By Eric Eyre and Ian Karbal for Mountain State Spotlight
This story was originally published by Mountain State Spotlight. For more stories from Mountain State Spotlight, visit www.mountainstatespotlight.org.
After only five days of testimony, lawyers representing the country’s three largest drug distributors rested their defense in the landmark opioid trial taking place in federal court in West Virginia.
After attempting to shift the blame to multiple other parties, from the drug manufacturers to the doctors prescribing the bills, the distributors’ final expert witness questioned the nature of a supposed opioid epidemic altogether.
Stephenie Colston, who has professionally managed treatment programs and overseen the distribution of federal funds to state and local governments combating opioid and substance abuse disorders, argued that instead of an individual opioid crisis, the country has long been facing “a series of crises that shifts from drug to drug.” Colston cited recent data from the West Virginia Department of Health and Human Resources that show an uptick in methamphetamine overdoses to prove her point.

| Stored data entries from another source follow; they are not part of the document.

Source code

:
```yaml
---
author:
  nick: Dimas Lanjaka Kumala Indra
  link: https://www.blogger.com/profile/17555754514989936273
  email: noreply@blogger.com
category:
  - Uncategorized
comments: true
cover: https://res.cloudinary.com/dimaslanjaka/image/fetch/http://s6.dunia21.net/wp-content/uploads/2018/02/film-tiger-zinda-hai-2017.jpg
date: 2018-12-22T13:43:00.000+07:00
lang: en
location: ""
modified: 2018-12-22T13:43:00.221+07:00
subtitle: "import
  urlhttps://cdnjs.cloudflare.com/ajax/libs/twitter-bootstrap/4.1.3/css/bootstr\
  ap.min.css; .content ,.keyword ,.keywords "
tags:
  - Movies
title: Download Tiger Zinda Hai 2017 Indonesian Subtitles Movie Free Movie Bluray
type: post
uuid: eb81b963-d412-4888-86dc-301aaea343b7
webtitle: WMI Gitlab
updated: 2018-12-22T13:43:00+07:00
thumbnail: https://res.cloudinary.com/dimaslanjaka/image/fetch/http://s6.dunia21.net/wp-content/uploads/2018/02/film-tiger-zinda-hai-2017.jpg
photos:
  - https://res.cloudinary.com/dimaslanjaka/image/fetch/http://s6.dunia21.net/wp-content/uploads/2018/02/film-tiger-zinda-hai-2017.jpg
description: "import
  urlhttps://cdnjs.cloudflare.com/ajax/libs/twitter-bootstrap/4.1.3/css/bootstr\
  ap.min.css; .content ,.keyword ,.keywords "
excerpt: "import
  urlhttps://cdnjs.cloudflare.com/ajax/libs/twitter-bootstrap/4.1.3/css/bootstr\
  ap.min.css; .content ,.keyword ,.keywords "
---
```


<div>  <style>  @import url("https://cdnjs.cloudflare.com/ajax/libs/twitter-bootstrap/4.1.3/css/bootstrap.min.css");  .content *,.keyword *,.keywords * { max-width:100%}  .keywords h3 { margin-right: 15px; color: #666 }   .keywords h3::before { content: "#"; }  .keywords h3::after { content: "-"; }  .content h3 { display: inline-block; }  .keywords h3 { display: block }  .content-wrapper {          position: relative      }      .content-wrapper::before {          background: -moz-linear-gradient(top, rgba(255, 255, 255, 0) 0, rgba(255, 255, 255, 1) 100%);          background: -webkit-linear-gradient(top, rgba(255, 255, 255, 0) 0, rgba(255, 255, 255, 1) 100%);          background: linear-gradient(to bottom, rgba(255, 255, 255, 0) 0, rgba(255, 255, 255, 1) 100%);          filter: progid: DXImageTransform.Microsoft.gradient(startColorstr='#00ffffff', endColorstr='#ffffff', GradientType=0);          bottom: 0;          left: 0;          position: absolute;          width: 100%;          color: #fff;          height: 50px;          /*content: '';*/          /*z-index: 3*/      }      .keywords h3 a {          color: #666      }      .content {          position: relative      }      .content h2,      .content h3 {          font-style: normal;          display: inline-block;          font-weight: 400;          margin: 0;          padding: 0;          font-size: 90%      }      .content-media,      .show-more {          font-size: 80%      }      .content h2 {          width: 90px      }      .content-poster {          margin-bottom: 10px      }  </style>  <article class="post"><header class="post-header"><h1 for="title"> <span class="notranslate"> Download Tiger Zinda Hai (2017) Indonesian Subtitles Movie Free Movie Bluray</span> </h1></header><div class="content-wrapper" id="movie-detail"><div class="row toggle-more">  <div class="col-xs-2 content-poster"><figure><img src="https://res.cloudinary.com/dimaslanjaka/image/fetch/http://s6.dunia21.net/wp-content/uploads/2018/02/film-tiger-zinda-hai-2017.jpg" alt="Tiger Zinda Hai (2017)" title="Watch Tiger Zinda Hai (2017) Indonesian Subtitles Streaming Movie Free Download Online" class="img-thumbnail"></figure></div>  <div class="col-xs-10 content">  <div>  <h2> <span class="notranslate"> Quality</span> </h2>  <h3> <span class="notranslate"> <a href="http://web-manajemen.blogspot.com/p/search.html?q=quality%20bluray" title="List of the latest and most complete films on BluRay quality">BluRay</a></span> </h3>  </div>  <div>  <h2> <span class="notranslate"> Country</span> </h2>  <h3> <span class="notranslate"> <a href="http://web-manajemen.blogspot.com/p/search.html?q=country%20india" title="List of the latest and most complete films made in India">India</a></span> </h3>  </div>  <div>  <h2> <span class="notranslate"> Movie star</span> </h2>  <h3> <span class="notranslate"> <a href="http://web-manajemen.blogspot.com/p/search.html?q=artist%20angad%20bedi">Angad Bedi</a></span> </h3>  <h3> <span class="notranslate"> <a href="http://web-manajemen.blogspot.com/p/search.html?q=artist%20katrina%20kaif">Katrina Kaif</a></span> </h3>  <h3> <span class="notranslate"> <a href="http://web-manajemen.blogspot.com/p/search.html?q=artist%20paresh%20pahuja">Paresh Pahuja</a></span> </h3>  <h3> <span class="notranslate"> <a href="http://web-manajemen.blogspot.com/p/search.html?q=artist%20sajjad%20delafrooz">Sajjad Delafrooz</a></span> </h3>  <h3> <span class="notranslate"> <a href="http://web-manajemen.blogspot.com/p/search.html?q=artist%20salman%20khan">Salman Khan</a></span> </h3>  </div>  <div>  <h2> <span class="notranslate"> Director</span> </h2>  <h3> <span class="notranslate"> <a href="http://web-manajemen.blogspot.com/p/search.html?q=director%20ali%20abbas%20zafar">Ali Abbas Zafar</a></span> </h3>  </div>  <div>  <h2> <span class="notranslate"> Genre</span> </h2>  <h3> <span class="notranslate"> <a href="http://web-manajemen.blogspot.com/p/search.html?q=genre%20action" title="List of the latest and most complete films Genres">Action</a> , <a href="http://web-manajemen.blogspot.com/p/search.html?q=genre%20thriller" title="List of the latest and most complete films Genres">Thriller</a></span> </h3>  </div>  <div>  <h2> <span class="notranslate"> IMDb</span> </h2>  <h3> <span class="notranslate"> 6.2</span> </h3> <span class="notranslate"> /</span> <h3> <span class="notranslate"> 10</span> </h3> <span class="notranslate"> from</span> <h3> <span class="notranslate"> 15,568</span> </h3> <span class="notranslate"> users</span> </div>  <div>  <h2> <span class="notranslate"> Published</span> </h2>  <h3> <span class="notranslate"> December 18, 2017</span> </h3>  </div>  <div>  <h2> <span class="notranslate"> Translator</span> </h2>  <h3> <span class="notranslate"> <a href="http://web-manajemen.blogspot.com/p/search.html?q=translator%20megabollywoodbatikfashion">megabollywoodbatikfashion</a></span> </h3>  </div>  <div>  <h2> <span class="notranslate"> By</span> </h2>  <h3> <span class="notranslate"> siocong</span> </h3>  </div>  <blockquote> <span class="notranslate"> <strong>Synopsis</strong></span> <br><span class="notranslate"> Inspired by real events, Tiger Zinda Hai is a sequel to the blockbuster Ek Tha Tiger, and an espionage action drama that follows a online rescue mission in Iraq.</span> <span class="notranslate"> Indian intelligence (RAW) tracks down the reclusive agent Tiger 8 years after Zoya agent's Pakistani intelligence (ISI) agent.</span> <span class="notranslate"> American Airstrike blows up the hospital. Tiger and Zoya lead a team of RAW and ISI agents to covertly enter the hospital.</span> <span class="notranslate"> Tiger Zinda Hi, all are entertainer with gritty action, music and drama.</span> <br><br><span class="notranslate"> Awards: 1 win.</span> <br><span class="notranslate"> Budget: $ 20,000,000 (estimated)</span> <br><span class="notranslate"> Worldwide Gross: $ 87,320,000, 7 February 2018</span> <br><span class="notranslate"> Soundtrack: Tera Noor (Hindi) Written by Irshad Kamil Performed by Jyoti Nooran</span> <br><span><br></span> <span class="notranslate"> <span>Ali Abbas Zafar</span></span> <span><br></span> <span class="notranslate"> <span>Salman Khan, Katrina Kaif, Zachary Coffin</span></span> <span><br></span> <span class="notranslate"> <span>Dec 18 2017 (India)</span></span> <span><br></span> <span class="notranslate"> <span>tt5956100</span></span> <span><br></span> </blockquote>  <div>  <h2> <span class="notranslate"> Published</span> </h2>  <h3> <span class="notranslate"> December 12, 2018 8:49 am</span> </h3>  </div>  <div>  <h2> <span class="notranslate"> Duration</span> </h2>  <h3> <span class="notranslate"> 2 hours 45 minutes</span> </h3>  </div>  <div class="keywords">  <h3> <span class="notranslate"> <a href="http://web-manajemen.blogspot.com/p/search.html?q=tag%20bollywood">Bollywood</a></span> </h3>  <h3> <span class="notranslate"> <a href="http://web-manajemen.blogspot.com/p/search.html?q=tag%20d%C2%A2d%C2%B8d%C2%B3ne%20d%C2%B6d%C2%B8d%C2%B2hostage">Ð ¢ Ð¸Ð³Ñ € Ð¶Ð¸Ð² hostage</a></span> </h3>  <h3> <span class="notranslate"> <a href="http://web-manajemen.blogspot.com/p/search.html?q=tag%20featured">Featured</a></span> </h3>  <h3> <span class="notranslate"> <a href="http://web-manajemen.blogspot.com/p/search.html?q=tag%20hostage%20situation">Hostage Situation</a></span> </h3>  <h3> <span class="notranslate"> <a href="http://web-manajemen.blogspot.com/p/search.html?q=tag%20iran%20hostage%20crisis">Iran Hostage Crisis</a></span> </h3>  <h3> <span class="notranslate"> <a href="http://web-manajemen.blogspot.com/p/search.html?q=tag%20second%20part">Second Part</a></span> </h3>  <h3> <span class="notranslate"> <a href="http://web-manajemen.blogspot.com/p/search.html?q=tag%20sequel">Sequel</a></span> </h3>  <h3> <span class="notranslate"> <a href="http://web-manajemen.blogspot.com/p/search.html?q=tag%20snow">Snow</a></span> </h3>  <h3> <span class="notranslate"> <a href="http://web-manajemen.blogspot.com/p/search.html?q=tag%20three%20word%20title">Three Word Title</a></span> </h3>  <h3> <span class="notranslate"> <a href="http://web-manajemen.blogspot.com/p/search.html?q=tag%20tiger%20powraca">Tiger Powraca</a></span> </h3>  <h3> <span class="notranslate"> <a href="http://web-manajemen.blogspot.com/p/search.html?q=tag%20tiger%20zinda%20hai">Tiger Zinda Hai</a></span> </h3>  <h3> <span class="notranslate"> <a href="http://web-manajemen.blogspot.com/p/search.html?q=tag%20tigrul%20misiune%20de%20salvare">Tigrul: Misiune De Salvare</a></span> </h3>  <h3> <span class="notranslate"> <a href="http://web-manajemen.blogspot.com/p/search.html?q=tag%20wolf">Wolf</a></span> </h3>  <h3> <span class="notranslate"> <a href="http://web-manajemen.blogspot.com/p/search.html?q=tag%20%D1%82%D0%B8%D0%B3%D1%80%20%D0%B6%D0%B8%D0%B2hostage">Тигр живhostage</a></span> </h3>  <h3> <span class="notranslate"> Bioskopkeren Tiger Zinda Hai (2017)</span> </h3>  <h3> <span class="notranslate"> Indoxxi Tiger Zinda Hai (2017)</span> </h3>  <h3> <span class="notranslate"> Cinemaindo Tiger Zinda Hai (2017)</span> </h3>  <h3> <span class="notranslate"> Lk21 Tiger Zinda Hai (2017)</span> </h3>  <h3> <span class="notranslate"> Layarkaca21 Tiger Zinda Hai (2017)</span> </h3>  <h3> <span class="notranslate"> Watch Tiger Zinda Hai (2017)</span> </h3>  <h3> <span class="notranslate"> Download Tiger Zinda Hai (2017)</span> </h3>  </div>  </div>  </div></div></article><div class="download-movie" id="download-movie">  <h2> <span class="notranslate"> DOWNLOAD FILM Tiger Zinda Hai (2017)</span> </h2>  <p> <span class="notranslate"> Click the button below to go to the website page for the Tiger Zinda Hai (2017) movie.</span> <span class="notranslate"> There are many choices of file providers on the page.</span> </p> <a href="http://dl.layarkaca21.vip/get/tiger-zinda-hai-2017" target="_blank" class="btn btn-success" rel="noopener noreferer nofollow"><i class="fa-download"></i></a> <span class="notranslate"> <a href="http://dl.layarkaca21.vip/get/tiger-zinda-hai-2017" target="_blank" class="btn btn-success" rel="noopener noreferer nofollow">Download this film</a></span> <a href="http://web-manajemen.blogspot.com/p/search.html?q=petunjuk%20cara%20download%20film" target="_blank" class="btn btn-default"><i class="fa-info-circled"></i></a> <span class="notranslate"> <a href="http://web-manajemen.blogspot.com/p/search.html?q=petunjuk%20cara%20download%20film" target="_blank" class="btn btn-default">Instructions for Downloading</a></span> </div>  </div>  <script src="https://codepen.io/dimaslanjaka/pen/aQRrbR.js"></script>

“Pointing the finger at any one of those substances is not quite what I conceive as accurate,” she said.
But when Huntington lawyer Paul Farrell asked Colston whether the multi-drug abuse problem significantly interfered with the public’s health in Cabell County, she responded, “Absolutely.”
Colston’s testimony went a step further than previous defense witnesses, who echoed the companies’ argument that doctors triggered the addiction crisis because they prescribed too many pain pills.
The Cabell County Commission and City of Huntington are suing the “big three” prescription drug distributors – McKesson, Cardinal Health and AmerisourceBergen – alleging they fueled the opioid epidemic by flooding the area with powerful painkillers such as OxyContin.